### WHAT YOU SHOULD DO:
Copy out, from the data below, each line in which the word "html" occurs.

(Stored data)

————————

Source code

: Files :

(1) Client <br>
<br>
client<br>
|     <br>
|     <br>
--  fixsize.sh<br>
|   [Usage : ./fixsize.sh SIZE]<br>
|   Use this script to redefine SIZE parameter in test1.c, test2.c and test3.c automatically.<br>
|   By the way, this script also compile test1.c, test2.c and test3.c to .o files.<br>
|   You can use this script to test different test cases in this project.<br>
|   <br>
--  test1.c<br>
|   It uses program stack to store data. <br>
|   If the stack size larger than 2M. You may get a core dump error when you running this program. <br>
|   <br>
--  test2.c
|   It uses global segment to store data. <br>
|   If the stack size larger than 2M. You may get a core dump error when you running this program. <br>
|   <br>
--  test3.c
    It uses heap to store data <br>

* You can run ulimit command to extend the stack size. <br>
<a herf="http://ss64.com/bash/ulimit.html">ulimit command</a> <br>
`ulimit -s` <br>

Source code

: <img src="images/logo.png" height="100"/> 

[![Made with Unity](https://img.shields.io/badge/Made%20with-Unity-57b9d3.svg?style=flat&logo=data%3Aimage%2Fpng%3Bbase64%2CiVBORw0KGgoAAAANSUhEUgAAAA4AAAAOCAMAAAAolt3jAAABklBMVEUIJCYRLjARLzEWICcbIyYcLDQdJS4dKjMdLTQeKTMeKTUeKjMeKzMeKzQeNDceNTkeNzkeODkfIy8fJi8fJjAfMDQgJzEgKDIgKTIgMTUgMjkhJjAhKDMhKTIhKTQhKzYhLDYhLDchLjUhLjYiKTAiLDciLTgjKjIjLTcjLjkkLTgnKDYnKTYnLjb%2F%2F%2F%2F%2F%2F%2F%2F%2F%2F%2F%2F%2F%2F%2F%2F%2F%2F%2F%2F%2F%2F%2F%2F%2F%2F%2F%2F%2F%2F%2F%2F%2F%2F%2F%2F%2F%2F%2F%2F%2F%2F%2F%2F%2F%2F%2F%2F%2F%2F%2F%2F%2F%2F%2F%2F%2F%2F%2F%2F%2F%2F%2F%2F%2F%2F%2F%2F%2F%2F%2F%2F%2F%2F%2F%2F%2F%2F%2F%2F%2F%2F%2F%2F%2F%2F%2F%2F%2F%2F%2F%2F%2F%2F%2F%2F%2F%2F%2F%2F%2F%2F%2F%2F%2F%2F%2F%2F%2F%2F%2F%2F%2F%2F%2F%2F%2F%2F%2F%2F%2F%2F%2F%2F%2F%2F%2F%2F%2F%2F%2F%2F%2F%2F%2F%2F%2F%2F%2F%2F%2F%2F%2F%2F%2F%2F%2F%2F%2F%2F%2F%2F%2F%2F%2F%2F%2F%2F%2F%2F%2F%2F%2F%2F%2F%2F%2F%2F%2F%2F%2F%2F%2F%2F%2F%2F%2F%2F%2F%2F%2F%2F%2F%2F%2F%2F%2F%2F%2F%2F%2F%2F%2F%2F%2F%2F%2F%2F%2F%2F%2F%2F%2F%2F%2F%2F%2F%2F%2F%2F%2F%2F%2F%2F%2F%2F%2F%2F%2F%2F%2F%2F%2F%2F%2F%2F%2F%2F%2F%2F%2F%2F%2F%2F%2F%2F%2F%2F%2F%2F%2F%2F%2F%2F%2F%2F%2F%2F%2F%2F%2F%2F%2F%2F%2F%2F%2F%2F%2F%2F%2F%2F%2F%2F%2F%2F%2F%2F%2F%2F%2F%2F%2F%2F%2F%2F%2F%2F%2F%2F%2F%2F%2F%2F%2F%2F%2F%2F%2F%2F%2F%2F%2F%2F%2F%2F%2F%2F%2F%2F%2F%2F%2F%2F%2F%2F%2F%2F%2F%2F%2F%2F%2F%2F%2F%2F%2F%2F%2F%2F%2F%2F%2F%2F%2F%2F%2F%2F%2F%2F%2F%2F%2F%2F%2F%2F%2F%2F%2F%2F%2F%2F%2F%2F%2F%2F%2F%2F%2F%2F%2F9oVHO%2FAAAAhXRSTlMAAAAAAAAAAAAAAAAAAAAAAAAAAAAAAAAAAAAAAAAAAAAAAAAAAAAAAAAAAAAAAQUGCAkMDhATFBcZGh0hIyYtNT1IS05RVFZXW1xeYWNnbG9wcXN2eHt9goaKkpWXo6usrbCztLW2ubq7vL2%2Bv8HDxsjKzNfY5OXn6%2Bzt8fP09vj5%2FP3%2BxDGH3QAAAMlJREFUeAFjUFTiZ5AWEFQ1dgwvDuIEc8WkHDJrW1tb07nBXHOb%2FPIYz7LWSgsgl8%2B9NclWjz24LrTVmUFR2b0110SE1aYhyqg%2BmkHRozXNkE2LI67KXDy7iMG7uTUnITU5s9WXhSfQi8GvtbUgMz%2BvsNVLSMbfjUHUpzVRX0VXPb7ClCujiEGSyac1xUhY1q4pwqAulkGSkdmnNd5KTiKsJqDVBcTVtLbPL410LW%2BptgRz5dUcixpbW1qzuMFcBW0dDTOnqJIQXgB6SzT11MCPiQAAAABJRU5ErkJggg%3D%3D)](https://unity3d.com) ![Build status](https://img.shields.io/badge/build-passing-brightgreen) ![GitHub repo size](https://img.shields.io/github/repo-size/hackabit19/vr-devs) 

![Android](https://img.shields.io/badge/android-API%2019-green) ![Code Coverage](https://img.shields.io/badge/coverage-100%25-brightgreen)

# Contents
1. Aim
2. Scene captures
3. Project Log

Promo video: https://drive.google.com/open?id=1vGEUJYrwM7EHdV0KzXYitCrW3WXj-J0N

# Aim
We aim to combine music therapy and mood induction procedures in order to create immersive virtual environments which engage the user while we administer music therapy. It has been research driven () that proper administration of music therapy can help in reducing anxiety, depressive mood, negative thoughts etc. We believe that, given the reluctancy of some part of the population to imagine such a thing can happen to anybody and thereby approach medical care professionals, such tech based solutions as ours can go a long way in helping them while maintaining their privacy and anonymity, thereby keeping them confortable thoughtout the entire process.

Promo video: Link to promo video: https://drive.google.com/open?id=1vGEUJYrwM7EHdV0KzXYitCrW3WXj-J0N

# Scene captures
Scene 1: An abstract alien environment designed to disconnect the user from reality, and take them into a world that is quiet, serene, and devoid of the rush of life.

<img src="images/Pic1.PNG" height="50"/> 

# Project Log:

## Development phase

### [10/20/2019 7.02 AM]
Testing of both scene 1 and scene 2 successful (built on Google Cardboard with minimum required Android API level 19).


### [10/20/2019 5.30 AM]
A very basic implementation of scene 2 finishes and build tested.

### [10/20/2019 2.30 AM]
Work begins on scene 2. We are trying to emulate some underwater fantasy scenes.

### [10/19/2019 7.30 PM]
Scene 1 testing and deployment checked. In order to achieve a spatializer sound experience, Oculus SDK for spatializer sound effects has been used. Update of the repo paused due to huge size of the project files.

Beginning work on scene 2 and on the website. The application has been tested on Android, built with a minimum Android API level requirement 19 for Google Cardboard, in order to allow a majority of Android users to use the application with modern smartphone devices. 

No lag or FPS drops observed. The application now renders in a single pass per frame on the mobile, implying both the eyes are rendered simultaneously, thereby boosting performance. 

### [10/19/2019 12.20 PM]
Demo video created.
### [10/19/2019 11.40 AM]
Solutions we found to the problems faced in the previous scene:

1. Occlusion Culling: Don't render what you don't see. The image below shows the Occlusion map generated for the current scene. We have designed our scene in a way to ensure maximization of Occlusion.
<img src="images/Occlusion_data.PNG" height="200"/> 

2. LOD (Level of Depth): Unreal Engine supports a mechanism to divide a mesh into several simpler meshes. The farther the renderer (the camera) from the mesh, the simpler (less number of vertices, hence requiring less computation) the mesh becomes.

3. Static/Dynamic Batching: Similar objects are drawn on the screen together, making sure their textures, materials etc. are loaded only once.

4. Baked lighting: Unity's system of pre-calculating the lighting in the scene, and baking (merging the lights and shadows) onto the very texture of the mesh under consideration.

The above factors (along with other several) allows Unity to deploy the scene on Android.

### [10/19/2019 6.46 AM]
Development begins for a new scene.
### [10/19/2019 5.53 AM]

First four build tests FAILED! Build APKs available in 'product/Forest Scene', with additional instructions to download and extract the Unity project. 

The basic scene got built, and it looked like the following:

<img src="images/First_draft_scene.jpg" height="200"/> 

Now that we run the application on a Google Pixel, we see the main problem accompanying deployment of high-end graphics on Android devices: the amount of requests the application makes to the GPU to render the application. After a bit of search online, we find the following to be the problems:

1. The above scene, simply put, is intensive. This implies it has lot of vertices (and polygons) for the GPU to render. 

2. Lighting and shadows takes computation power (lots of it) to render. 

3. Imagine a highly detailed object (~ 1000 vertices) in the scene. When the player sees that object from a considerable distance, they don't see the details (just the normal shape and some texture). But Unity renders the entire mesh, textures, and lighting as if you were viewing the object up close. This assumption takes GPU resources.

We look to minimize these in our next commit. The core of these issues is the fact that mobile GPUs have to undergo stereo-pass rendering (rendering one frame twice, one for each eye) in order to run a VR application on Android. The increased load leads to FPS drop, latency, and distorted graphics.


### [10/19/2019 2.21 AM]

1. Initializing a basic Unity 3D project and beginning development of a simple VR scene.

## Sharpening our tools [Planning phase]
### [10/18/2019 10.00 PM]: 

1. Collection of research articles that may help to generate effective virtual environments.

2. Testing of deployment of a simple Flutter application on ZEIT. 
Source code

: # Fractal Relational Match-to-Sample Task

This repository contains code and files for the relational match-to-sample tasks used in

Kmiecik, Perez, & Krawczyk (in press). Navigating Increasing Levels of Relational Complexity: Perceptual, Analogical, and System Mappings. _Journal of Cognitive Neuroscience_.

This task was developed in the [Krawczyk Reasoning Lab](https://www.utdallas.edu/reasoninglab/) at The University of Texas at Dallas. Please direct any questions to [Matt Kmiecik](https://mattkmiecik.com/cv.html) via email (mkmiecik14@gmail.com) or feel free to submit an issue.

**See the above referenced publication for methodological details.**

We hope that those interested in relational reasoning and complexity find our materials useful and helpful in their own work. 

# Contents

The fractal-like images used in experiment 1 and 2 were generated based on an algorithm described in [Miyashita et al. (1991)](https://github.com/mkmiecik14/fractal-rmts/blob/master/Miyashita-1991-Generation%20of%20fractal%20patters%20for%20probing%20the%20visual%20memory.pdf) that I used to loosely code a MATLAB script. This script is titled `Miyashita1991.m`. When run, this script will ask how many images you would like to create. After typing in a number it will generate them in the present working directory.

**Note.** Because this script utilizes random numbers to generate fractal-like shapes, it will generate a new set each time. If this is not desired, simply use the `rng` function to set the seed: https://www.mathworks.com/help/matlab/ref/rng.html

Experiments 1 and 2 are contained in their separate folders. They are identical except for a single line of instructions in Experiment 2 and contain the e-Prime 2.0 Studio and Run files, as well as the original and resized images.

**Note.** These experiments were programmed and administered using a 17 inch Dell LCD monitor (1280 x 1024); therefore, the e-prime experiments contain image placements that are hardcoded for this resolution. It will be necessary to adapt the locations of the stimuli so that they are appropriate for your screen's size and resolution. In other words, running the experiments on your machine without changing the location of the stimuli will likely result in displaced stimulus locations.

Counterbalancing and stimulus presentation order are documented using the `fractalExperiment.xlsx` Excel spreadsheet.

————————

### RESULT OF THIS TASK:
<a herf="http://ss64.com/bash/ulimit.html">ulimit command</a> <br>
This task was developed in the [Krawczyk Reasoning Lab](https://www.utdallas.edu/reasoninglab/) at The University of Texas at Dallas. Please direct any questions to [Matt Kmiecik](https://mattkmiecik.com/cv.html) via email (mkmiecik14@gmail.com) or feel free to submit an issue.
**Note.** Because this script utilizes random numbers to generate fractal-like shapes, it will generate a new set each time. If this is not desired, simply use the `rng` function to set the seed: https://www.mathworks.com/help/matlab/ref/rng.html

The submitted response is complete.